Effects of rotation on the thermodynamic properties of a quantum dot

TL;DR

This paper explores how rotation influences the thermodynamic and quantum properties of a quantum dot, revealing significant spectral modifications and oscillatory behaviors in magnetization without external magnetic fields.

Contribution

It introduces a detailed analysis of rotational effects on quantum dots, including energy spectrum modifications and thermodynamic behavior, which were not previously characterized.

Findings

Rotation removes degeneracies in energy levels.

Rotation induces oscillations in magnetization similar to de Haas-van Alphen effects.
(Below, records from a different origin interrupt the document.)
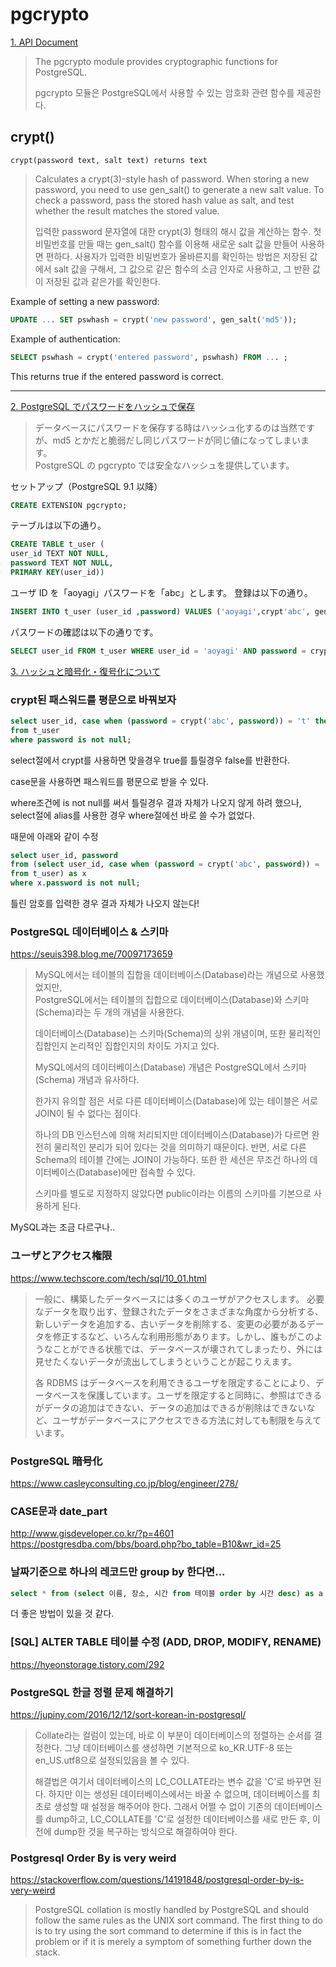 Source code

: # pgcrypto

[1. API Document](https://www.postgresql.org/docs/8.3/pgcrypto.html)

> The pgcrypto module provides cryptographic functions for PostgreSQL.
>
> pgcrypto 모듈은 PostgreSQL에서 사용할 수 있는 암호화 관련 함수를 제공한다.

## crypt()

```
crypt(password text, salt text) returns text
```

> Calculates a crypt(3)-style hash of password. When storing a new password, you need to use gen_salt() to generate a new salt value. To check a password, pass the stored hash value as salt, and test whether the result matches the stored value.
>
> 입력한 password 문자열에 대한 crypt(3) 형태의 해시 값을 계산하는 함수. 첫 비밀번호를 만들 때는 gen_salt() 함수를 이용해 새로운 salt 값을 만들어 사용하면 편하다. 사용자가 입력한 비밀번호가 올바른지를 확인하는 방법은 저장된 값에서 salt 값을 구해서, 그 값으로 같은 함수의 소금 인자로 사용하고, 그 반환 값이 저장된 값과 같은가를 확인한다.

Example of setting a new password:

```sql
UPDATE ... SET pswhash = crypt('new password', gen_salt('md5'));
```

Example of authentication:

```sql
SELECT pswhash = crypt('entered password', pswhash) FROM ... ;
```

This returns true if the entered password is correct.

---

[2. PostgreSQL でパスワードをハッシュで保存](http://aoyagikouhei.blog8.fc2.com/blog-entry-182.html)

> データベースにパスワードを保存する時はハッシュ化するのは当然ですが、md5 とかだと脆弱だし同じパスワードが同じ値になってしまいます。  
> PostgreSQL の pgcrypto では安全なハッシュを提供しています。

セットアップ（PostgreSQL 9.1 以降）

```sql
CREATE EXTENSION pgcrypto;
```

テーブルは以下の通り。

```sql
CREATE TABLE t_user (
user_id TEXT NOT NULL,
password TEXT NOT NULL,
PRIMARY KEY(user_id))
```

ユーザ ID を「aoyagi」パスワードを「abc」とします。
登録は以下の通り。

```sql
INSERT INTO t_user (user_id ,password) VALUES ('aoyagi',crypt'abc', gen_salt('bf')));
```

パスワードの確認は以下の通りです。

```sql
SELECT user_id FROM t_user WHERE user_id = 'aoyagi' AND password = crypt('abc', password);
```

[3. ハッシュと暗号化・復号化について](https://qiita.com/reflet/items/eeced34f9c5c2a9fbaf6)

### crypt된 패스워드를 평문으로 바꿔보자

```sql
select user_id, case when (password = crypt('abc', password)) = 't' then 'abc' else null end as password
from t_user
where password is not null;
```

select절에서 crypt를 사용하면 맞을경우 true를 틀릴경우 false를 반환한다.

case문을 사용하면 패스워드를 평문으로 받을 수 있다.

where조건에 is not null를 써서 틀릴경우 결과 자체가 나오지 않게 하려 했으나, select절에 alias를 사용한 경우 where절에선 바로 쓸 수가 없었다.

때문에 아래와 같이 수정

```sql
select user_id, password
from (select user_id, case when (password = crypt('abc', password)) = 't' then 'abc' else null end as password
from t_user) as x
where x.password is not null;
```

틀린 암호를 입력한 경우 결과 자체가 나오지 않는다!

### PostgreSQL 데이터베이스 & 스키마

https://seuis398.blog.me/70097173659

> MySQL에서는 테이블의 집합을 데이터베이스(Database)라는 개념으로 사용했었지만,  
> PostgreSQL에서는 테이블의 집합으로 데이터베이스(Database)와 스키마(Schema)라는 두 개의 개념을 사용한다.
>
> 데이터베이스(Database)는 스키마(Schema)의 상위 개념이며, 또한 물리적인 집합인지 논리적인 집합인지의 차이도 가지고 있다.
>
> MySQL에서의 데이터베이스(Database) 개념은 PostgreSQL에서 스키마(Schema) 개념과 유사하다.
>
> 한가지 유의할 점은 서로 다른 데이터베이스(Database)에 있는 테이블은 서로 JOIN이 될 수 없다는 점이다.
>
> 하나의 DB 인스턴스에 의해 처리되지만 데이터베이스(Database)가 다르면 완전히 물리적인 분리가 되어 있다는 것을 의미하기 때문이다.
> 반면, 서로 다른 Schema의 테이블 간에는 JOIN이 가능하다.
> 또한 한 세션은 무조건 하나의 데이터베이스(Database)에만 접속할 수 있다.
>
> 스키마를 별도로 지정하지 않았다면 public이라는 이름의 스키마를 기본으로 사용하게 된다.

MySQL과는 조금 다르구나..

### ユーザとアクセス権限

https://www.techscore.com/tech/sql/10_01.html

> 一般に、構築したデータベースには多くのユーザがアクセスします。 必要なデータを取り出す、登録されたデータをさまざまな角度から分析する、新しいデータを追加する、古いデータを削除する、変更の必要があるデータを修正するなど、いろんな利用形態があります。しかし、誰もがこのようなことができる状態では、データベースが壊されてしまったり、外には見せたくないデータが流出してしまうということが起こりえます。
>
> 各 RDBMS はデータベースを利用できるユーザを限定することにより、データベースを保護しています。ユーザを限定すると同時に、参照はできるがデータの追加はできない、データの追加はできるが削除はできないなど、ユーザがデータベースにアクセスできる方法に対しても制限を与えています。

### PostgreSQL 暗号化

https://www.casleyconsulting.co.jp/blog/engineer/278/

### CASE문과 date_part

http://www.gisdeveloper.co.kr/?p=4601  
https://postgresdba.com/bbs/board.php?bo_table=B10&wr_id=25

### 날짜기준으로 하나의 레코드만 group by 한다면...

```sql
select * from (select 이름, 장소, 시간 from 테이블 order by 시간 desc) as a group by a.이름, a.장소
```

더 좋은 방법이 있을 것 같다.

### [SQL] ALTER TABLE 테이블 수정 (ADD, DROP, MODIFY, RENAME)

https://hyeonstorage.tistory.com/292

### PostgreSQL 한글 정렬 문제 해결하기

https://jupiny.com/2016/12/12/sort-korean-in-postgresql/

> Collate라는 컬럼이 있는데, 바로 이 부분이 데이터베이스의 정렬하는 순서를 결정한다. 그냥 데이터베이스를 생성하면 기본적으로 ko_KR.UTF-8 또는 en_US.utf8으로 설정되있음을 볼 수 있다.
>
> 해결법은 여기서 데이터베이스의 LC_COLLATE라는 변수 값을 'C'로 바꾸면 된다. 하지만 이는 생성된 데이터베이스에서는 바꿀 수 없으며, 데이터베이스를 최초로 생성할 때 설정을 해주어야 한다.
> 그래서 어쩔 수 없이 기존의 데이터베이스를 dump하고, LC_COLLATE를 'C'로 설정한 데이터베이스를 새로 만든 후, 이전에 dump한 것을 복구하는 방식으로 해결하여야 한다.

### Postgresql Order By is very weird

https://stackoverflow.com/questions/14191848/postgresql-order-by-is-very-weird

> PostgreSQL collation is mostly handled by PostgreSQL and should follow the same rules as the UNIX sort command. The first thing to do is to try using the sort command to determine if this is in fact the problem or if it is merely a symptom of something further down the stack.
An adiabatic process shows temperature decrease with increasing angular velocity.

Abstract

In this work, we investigate the effects of rotation on the physical properties of a quantum dot described by a radial potential and subjected to a rotating reference frame. The interplay between rotation and confinement is analyzed by solving the Schr\"odinger equation for the system, yielding energy levels and wavefunctions as functions of angular velocity. We compute key thermodynamic properties, including the density of states, magnetization, entropy, and heat capacity, in the absence of an external magnetic field. Our results demonstrate that rotation induces significant modifications to the energy spectrum, removing degeneracies and generating oscillatory behaviors in magnetization akin to de Haas-van Alphen and Aharonov-Bohm-type oscillations. Furthermore, we observe an effect analogous to the magnetocaloric effect, where an increase in angular velocity leads to a decrease in temperature during adiabatic processes. These results reveal the potential of rotational effects to influence quantum systems and provide insights for future studies in mesoscopic physics.